> [EXERCISE INSTRUCTIONS]
Only lines containing the word "запросов" belong in the answer; copy each one from the records.

====================

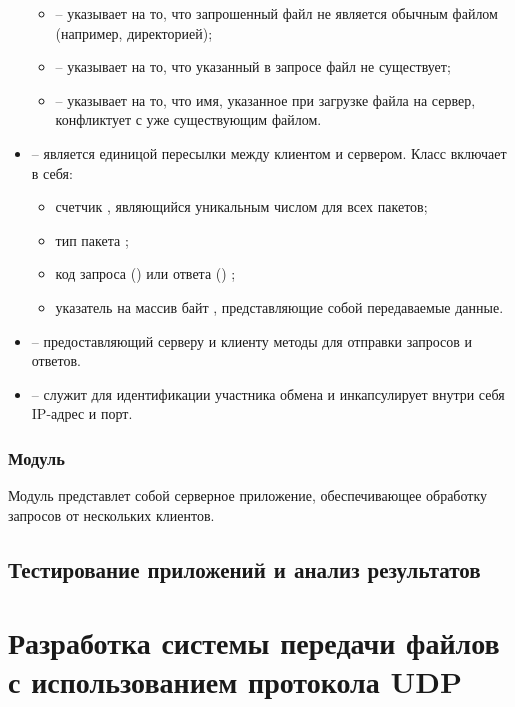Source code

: \begin{itemize}
\begin{itemize}
			\item {} -- указывает на то, что запрошенный файл не является обычным файлом (например, директорией);
			\item {} -- указывает на то, что указанный в запросе файл не существует;
			\item {} -- указывает на то, что имя, указанное при загрузке файла на сервер, конфликтует с уже существующим файлом.
		\end{itemize}
	\item {} -- является единицой пересылки между клиентом и сервером. Класс включает в себя:
		\begin{itemize}
			\item счетчик , являющийся уникальным числом для всех пакетов;
			\item тип пакета ;
			\item код запроса () или ответа () ;
			\item указатель на массив байт , представляющие собой передаваемые данные.
		\end{itemize}
	\item {} -- предоставляющий серверу и клиенту методы для отправки запросов и ответов.
	\item {} -- служит для идентификации участника обмена и инкапсулирует внутри себя IP-адрес и порт. 
\end{itemize}

\subsubsection{Модуль }

Модуль  представлет собой серверное приложение, обеспечивающее обработку запросов от нескольких клиентов. 

\subsection{Тестирование приложений и анализ результатов}


\section{Разработка системы передачи файлов с использованием протокола UDP}

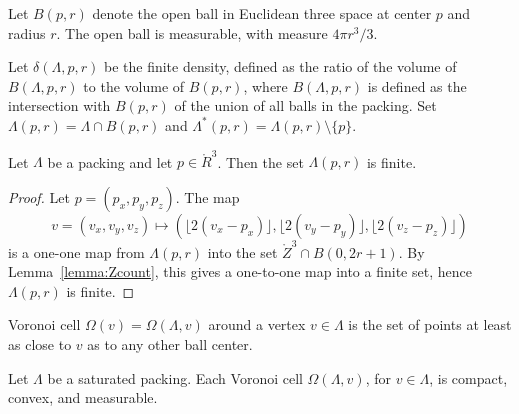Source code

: 


  Let $B(p,r)$ denote the open ball in
Euclidean three space at center $p$ and radius $r$.  The open ball
is measurable, with measure $4\pi r^3/3$.



Let $\delta(\Lambda,p,r)$ be the finite density, defined as the
ratio of the volume of $B(\Lambda,p,r)$ to the volume of $B(p,r)$,
where $B(\Lambda,p,r)$ is defined as the intersection with
$B(p,r)$ of the union of all balls in the packing. Set
$\Lambda(p,r) = \Lambda \cap
B(p,r)$ and $\Lambda^*(p,r) = \Lambda(p,r)\setminus \{p\}$.

\begin{lemma}
\label{lemma:Lambda-finite}
Let $\Lambda$ be a packing and let $p\in\ring{R}^3$.
Then the set $\Lambda(p,r)$ is finite.
\end{lemma}

\begin{proof}  Let $p = (p_x,p_y,p_z)$. The map
$$v=(v_x,v_y,v_z)\mapsto (\lfloor 2(v_x-p_x)
\rfloor, \lfloor 2(v_y-p_y) \rfloor, \lfloor 2(v_z-p_z) \rfloor)$$
is a one-one map from $\Lambda(p,r)$ into the set $\ring{Z}^3\cap B(0,2
r
 + 1)$.  By Lemma~\ref{lemma:Zcount}, this gives a one-to-one map
 into a finite set, hence $\Lambda(p,r)$ is finite.
\end{proof}


\begin{definition}\label{def:voronoi}
 Voronoi cell
$\Omega(v)=\Omega(\Lambda,v)$ around a
vertex $v\in \Lambda$ is the set of points at least as close to $v$ as to
any other ball center. 
\end{definition}

\begin{lemma}
Let $\Lambda$ be a saturated packing.
Each Voronoi cell $\Omega(\Lambda,v)$, for $v\in\Lambda$, is
compact, convex, and measurable.
\end{lemma}

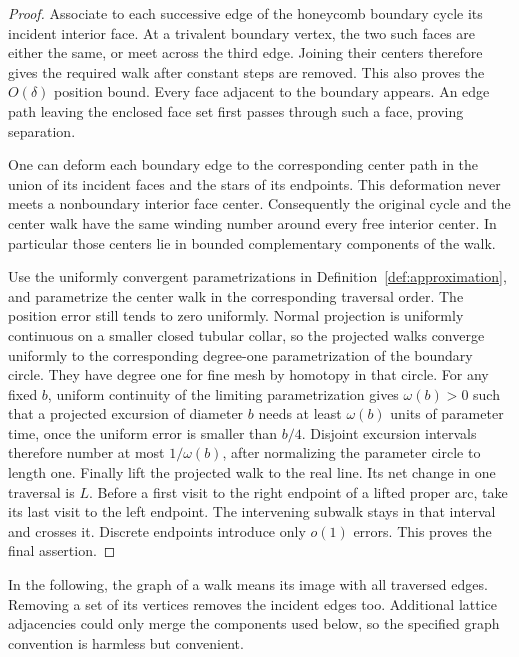 \documentclass[11pt]{article}
\theoremstyle{definition}
\theoremstyle{remark}
\numberwithin{equation}{section}
\begin{document}
\begin{proof}
Associate to each successive edge of the honeycomb boundary cycle its
incident interior face.  At a trivalent boundary vertex, the two such
faces are either the same, or meet across the third edge.  Joining their
centers therefore gives the required walk after constant steps are
removed.  This also proves the $O(\delta)$ position bound.  Every face
adjacent to the boundary appears.  An edge path leaving the enclosed
face set first passes through such a face, proving separation.

One can deform each boundary edge to the corresponding center path in
the union of its incident faces and the stars of its endpoints.  This
deformation never meets a nonboundary interior face center.  Consequently
the original cycle and the center walk have the same winding number
around every free interior center.  In particular those centers lie in
bounded complementary components of the walk.

Use the uniformly convergent parametrizations in
Definition~\ref{def:approximation}, and parametrize the center walk in
the corresponding traversal order.  The position error still tends to
zero uniformly.  Normal projection is uniformly continuous on a smaller
closed tubular collar, so the projected walks converge uniformly to the
corresponding degree-one parametrization of the boundary circle.  They
have degree one for fine mesh by homotopy in that circle.  For any fixed
$b$, uniform continuity of the limiting parametrization gives
$\omega(b)>0$ such that a projected excursion of diameter $b$ needs at
least $\omega(b)$ units of parameter time, once the uniform error is
smaller than $b/4$.  Disjoint excursion intervals therefore number at
most $1/\omega(b)$, after normalizing the parameter circle to length one.
Finally lift the projected walk to the real line.  Its net change in
one traversal is $L$.  Before a first visit to the right endpoint of
a lifted proper arc, take its last visit to the left endpoint.  The
intervening subwalk stays in that interval and crosses it.  Discrete
endpoints introduce only $o(1)$ errors.  This proves the final assertion.
\end{proof}

In the following, the graph of a walk means its image with all traversed
edges.  Removing a set of its vertices removes the incident edges too.
Additional lattice adjacencies could only merge the components used
below, so the specified graph convention is harmless but convenient.
\end{document}
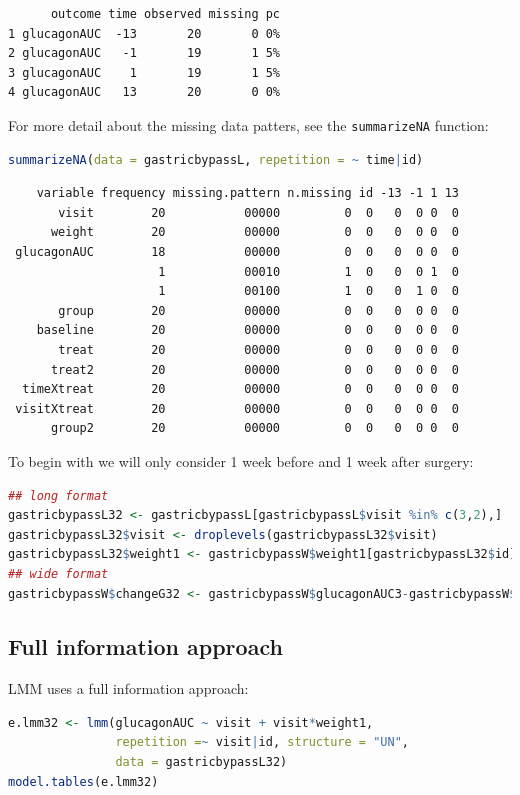 \documentclass[12pt]{article}
\begin{document}
\label{}
\begin{verbatim}
      outcome time observed missing pc
1 glucagonAUC  -13       20       0 0%
2 glucagonAUC   -1       19       1 5%
3 glucagonAUC    1       19       1 5%
4 glucagonAUC   13       20       0 0%
\end{verbatim}


For more detail about the missing data patters, see the \texttt{summarizeNA}
function:
\begin{lstlisting}[language=r,numbers=none]
summarizeNA(data = gastricbypassL, repetition = ~ time|id)
\end{lstlisting}

\label{}
\begin{verbatim}
    variable frequency missing.pattern n.missing id -13 -1 1 13
       visit        20           00000         0  0   0  0 0  0
      weight        20           00000         0  0   0  0 0  0
 glucagonAUC        18           00000         0  0   0  0 0  0
                     1           00010         1  0   0  0 1  0
                     1           00100         1  0   0  1 0  0
       group        20           00000         0  0   0  0 0  0
    baseline        20           00000         0  0   0  0 0  0
       treat        20           00000         0  0   0  0 0  0
      treat2        20           00000         0  0   0  0 0  0
  timeXtreat        20           00000         0  0   0  0 0  0
 visitXtreat        20           00000         0  0   0  0 0  0
      group2        20           00000         0  0   0  0 0  0
\end{verbatim}

To begin with we will only consider 1 week before and 1 week after
surgery:
\begin{lstlisting}[language=r,numbers=none]
## long format
gastricbypassL32 <- gastricbypassL[gastricbypassL$visit %in% c(3,2),]
gastricbypassL32$visit <- droplevels(gastricbypassL32$visit)
gastricbypassL32$weight1 <- gastricbypassW$weight1[gastricbypassL32$id]
## wide format
gastricbypassW$changeG32 <- gastricbypassW$glucagonAUC3-gastricbypassW$glucagonAUC2
\end{lstlisting}

\clearpage
\subsection{Full information approach}
\label{sec:org2d88a98}

LMM uses a full information approach:
\begin{lstlisting}[language=r,numbers=none]
e.lmm32 <- lmm(glucagonAUC ~ visit + visit*weight1,
               repetition =~ visit|id, structure = "UN",
               data = gastricbypassL32)
model.tables(e.lmm32)
\end{lstlisting}
\end{document}
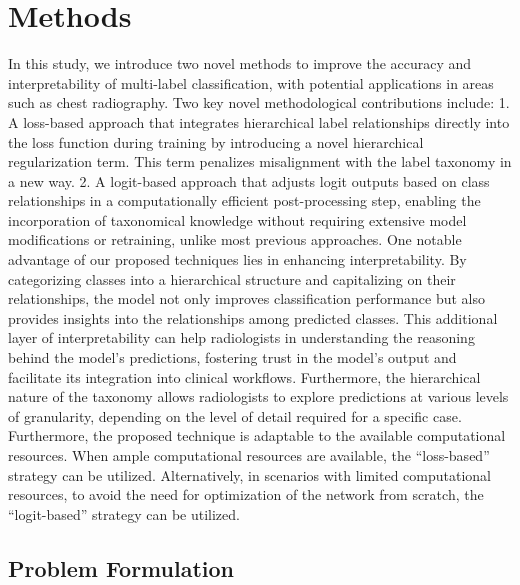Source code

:\documentclass[review,1p,times,numbers]{elsarticle}
\begin{document}
\section{Methods}\label{sec:taxonomy.methods}
In this study, we introduce two novel methods to improve the accuracy and interpretability of multi-label classification, with potential applications in areas such as chest radiography.
Two key novel methodological contributions include:
1.	A loss-based approach that integrates hierarchical label relationships directly into the loss function during training by introducing a novel hierarchical regularization term. This term penalizes misalignment with the label taxonomy in a new way.
2.	A logit-based approach that adjusts logit outputs based on class relationships in a computationally efficient post-processing step, enabling the incorporation of taxonomical knowledge without requiring extensive model modifications or retraining, unlike most previous approaches.
One notable advantage of our proposed techniques lies in enhancing interpretability. By categorizing classes into a hierarchical structure and capitalizing on their relationships, the model not only improves classification performance but also provides insights into the relationships among predicted classes.  This additional layer of interpretability can help radiologists in understanding the reasoning behind the model's predictions, fostering trust in the model's output and facilitate its integration into clinical workflows. Furthermore, the hierarchical nature of the taxonomy allows radiologists to explore predictions at various levels of granularity, depending on the level of detail required for a specific case. Furthermore, the proposed technique is adaptable to the available computational resources. When ample computational resources are available, the ``loss-based'' strategy can be utilized. Alternatively, in scenarios with limited computational resources, to avoid the need for optimization of the network from scratch, the ``logit-based'' strategy can be utilized.

\subsection{Problem Formulation}\label{subsec:taxonomy.problem_formulation}
\end{document}
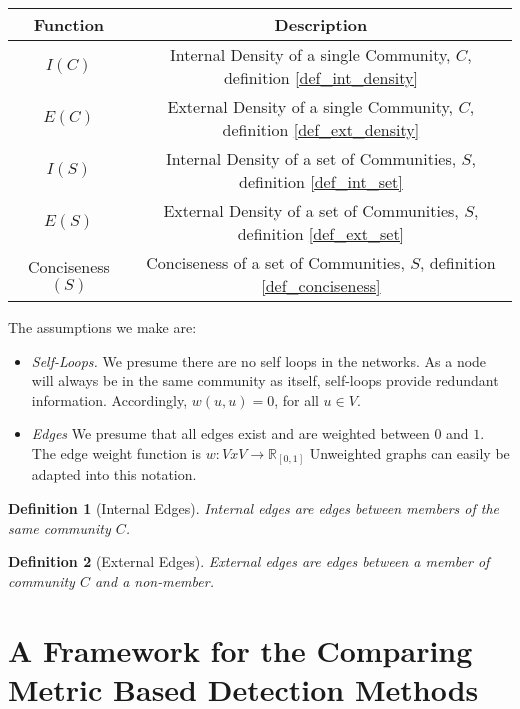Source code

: \documentclass[phd,tocprelim]{cornell}
\newtheorem{definition}{Definition}
\renewcommand{\caption}[1]{\singlespacing\hangcaption{#1}\normalspacing}
\begin{document}
\begin{table}[ht]
\caption{Introduced Functions}
\begin{center}
\begin{tabular}{|c|c|} \hline
Function & Description \\ \hline
$I(C)$ & Internal Density of a single Community, $C$, definition \ref{def_int_density} \\ \hline
$E(C)$ & External Density of a single Community, $C$, definition  \ref{def_ext_density} \\ \hline
$I(S)$ & Internal Density of a set of Communities, $S$, definition \ref{def_int_set} \\ \hline
$E(S)$ & External Density of a set of Communities, $S$, definition \ref{def_ext_set} \\ \hline
{\sc Conciseness}$(S)$ & Conciseness of a set of Communities, $S$, definition \ref{def_conciseness} \\ \hline
\end{tabular}
\end{center}
\label{table_new_functions}
\end{table}

The assumptions we make are:
\begin{itemize}
\item {\it Self-Loops.}  We presume there are no self loops in the networks.  As a node will always be in the same community as itself, self-loops provide redundant information.  Accordingly, $w(u, u) = 0$, for all $u \in V$.
\item {\it Edges} We presume that all edges exist and are weighted between $0$ and $1$.  The edge weight function is $w : VxV \rightarrow \mathbb{R}_{[0, 1]}$  Unweighted graphs can easily be adapted into this notation.
\end{itemize}

\begin{definition}[Internal Edges]
Internal edges are edges between members of the same community $C$.
\end{definition}

\begin{definition}[External Edges]
External edges are edges between a member of community $C$ and a non-member.
\end{definition}


\chapter{A Framework for the Comparing Metric Based Detection Methods}
\end{document}
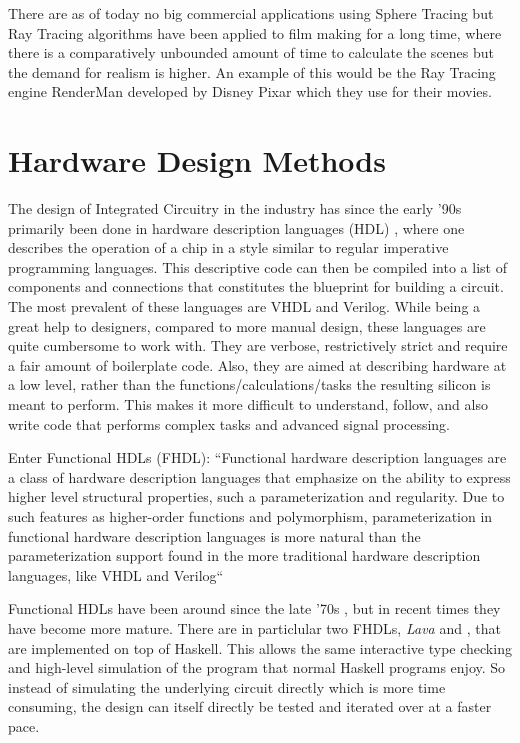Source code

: There are as of today no big commercial applications using Sphere Tracing but
Ray Tracing algorithms have been applied to film making for a long time, where
there is a comparatively unbounded amount of time to calculate the scenes but
the demand for realism is higher. An example of this would be the Ray Tracing
engine RenderMan developed by Disney Pixar which they use for their
movies.\cite{TODO}

\section{ Hardware Design Methods } 

The design of Integrated Circuitry in the industry has since the early '90s 
primarily been done in hardware description languages (HDL) \cite{Chen2012}, 
where one describes the operation of a chip in a style similar to regular 
imperative programming languages. This descriptive code can then be compiled 
into a list of components and connections that constitutes the blueprint for 
building a circuit. The most prevalent of these languages are VHDL and 
Verilog. While being a great help to designers, compared to more manual 
design, these languages are quite cumbersome to work with. They are verbose, 
restrictively strict and require a fair amount of boilerplate code. Also, 
they are aimed at describing hardware at a low level, rather than the 
functions/calculations/tasks the resulting silicon is meant to perform. This 
makes it more difficult to understand, follow, and also write code that 
performs complex tasks and advanced signal processing.

Enter Functional HDLs (FHDL): ``Functional hardware description languages are a
class of hardware description languages that emphasize on the ability to
express higher level structural properties, such a parameterization and
regularity. Due to such features as higher-order functions and polymorphism,
parameterization in functional hardware description languages is more natural
than the parameterization support found in the more traditional hardware
description languages, like VHDL and Verilog`` \cite{Baaij2009}

Functional HDLs have been around since the late '70s \cite{Chen2012}, but in
recent times they have become more mature. There are in particlular two FHDLs,
\emph{Lava} and \clash \cite{Baaij2009,Bjesse1998}, that are implemented
on top of Haskell. This allows the same interactive type checking and
high-level simulation of the program that normal Haskell programs enjoy. So
instead of simulating the underlying circuit directly which is more time
consuming, the design can itself directly be tested and iterated over at a
faster pace.
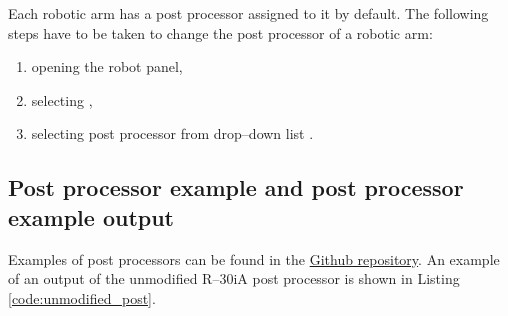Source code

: Each robotic arm has a post processor assigned to it by default. The following steps have to be taken to change the post processor of a robotic arm:


\begin{enumerate}
    \item opening the robot panel,
    \item selecting ,
    \item selecting post processor from drop--down list \cite{selectpost}.
\end{enumerate}

\subsection{Post processor example and post processor example output}

Examples of post processors can be found in the \href{https://github.com/ros-industrial/robodk_postprocessors}{Github repository}. An example of an output of the unmodified R--30iA post processor is shown in Listing \ref{code:unmodified_post}.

====================

> [EXERCISE SOLUTION]
	\item {} -- предоставляющий серверу и клиенту методы для отправки запросов и ответов.
Модуль  представлет собой серверное приложение, обеспечивающее обработку запросов от нескольких клиентов. 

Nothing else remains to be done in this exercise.